Audition de MM. Erick
Roser,
doyen de l'inspection générale de l'éducation
nationale (IGEN),
et Thierry Bossard, inspecteur
général,
chef du service de l'inspection
générale de l'administration
de l'éducation nationale
et de la recherche (IGAENR),
ministère de l'éducation
nationale, de la jeunesse et de la vie associative
(1 er mars 2011)
M. Thierry Bossard, inspecteur général, chef du service de l'inspection générale de l'administration de l'éducation nationale et de la recherche (IGAENR) au ministère de l'éducation nationale, de la jeunesse et de la vie associative .- Le sujet de vos travaux qui concerne l'évolution du système éducatif, notamment dans sa dimension territoriale, met en avant le nécessaire renforcement de la collaboration entre les pratiques pédagogiques et les pratiques administratives. Dans cette perspective, j'aimerais, à titre liminaire, rappeler l'évolution récente de la répartition des compétences : d'une part, les établissements publics locaux d'enseignement (EPLE) bénéficient de plus d'autonomie, et d'autre part, les échelons déconcentrés, notamment les rectorats, ont de plus en plus de responsabilités.

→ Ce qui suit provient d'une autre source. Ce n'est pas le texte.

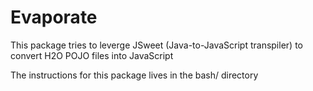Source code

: # Evaporate

This package tries to leverge JSweet (Java-to-JavaScript transpiler) to convert H2O POJO files into JavaScript

The instructions for this package lives in the bash/ directory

S'agissant des établissements scolaires, l'accroissement de leur autonomie s'est notamment traduit par l'augmentation de leurs responsabilités pédagogiques : la mise en place de l'accompagnement éducatif, ou de l'aide personnalisée, a été ainsi conduite par les établissements qui ont également une plus grande marge de manoeuvre dans l'organisation des cours. Je rappelle que dans le cadre de la réforme du lycée, dix heures d'enseignement peuvent être réparties librement par les établissements. Les nouvelles marges d'autonomie ne sont pas ainsi seulement centrées sur des actions périphériques mais aussi sur des actions centrales. En matière de gestion, une évolution s'est également produite puisque les établissements sont désormais responsables du recrutement des assistants d'éducation, de la ventilation des heures supplémentaires et, en partie, de l'organisation de la formation des maîtres via les stages d'accueil.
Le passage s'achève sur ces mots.